■ **Work to be completed**: Each line in the entries below that holds the string "orderings" is to be listed.

Plain-text document sources:
★ ★ ★ ★ ★
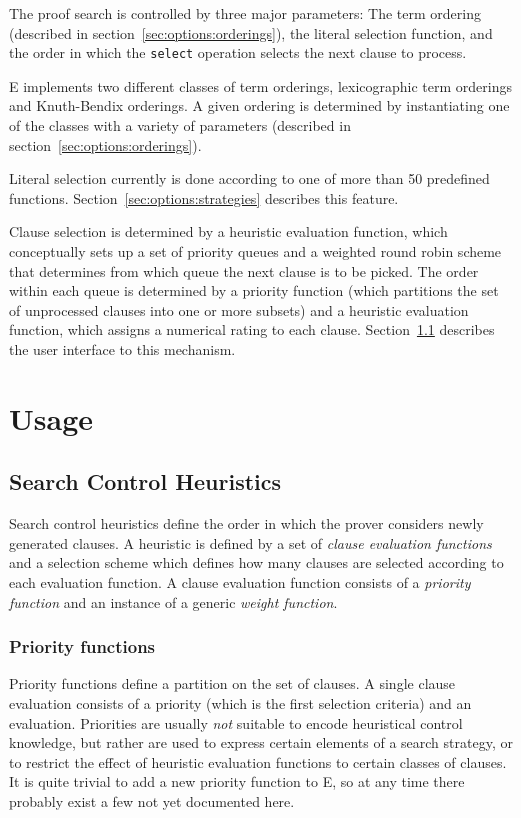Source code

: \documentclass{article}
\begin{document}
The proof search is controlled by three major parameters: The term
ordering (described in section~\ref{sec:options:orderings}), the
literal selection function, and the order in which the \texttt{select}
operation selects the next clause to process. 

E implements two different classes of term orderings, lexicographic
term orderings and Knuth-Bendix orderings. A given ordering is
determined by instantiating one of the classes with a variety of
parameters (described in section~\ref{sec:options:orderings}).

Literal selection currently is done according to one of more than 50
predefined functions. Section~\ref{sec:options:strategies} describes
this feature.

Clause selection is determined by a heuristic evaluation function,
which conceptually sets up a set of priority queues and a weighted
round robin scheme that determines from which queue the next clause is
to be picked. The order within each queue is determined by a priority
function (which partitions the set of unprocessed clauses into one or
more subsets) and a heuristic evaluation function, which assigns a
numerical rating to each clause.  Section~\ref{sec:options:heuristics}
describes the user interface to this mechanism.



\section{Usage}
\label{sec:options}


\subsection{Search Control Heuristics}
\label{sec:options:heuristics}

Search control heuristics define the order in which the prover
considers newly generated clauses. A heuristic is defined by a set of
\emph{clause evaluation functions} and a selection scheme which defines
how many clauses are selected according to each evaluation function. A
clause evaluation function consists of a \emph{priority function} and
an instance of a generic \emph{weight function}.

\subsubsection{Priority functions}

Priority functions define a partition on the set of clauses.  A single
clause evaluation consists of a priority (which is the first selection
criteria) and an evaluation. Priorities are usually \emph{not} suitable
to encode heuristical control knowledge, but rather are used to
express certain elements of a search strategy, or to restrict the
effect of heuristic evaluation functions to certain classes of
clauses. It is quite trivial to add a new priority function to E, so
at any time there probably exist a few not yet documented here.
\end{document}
★ ★ ★ ★ ★
■ **Your response**:
ordering (described in section~\ref{sec:options:orderings}), the
E implements two different classes of term orderings, lexicographic
term orderings and Knuth-Bendix orderings. A given ordering is
parameters (described in section~\ref{sec:options:orderings}).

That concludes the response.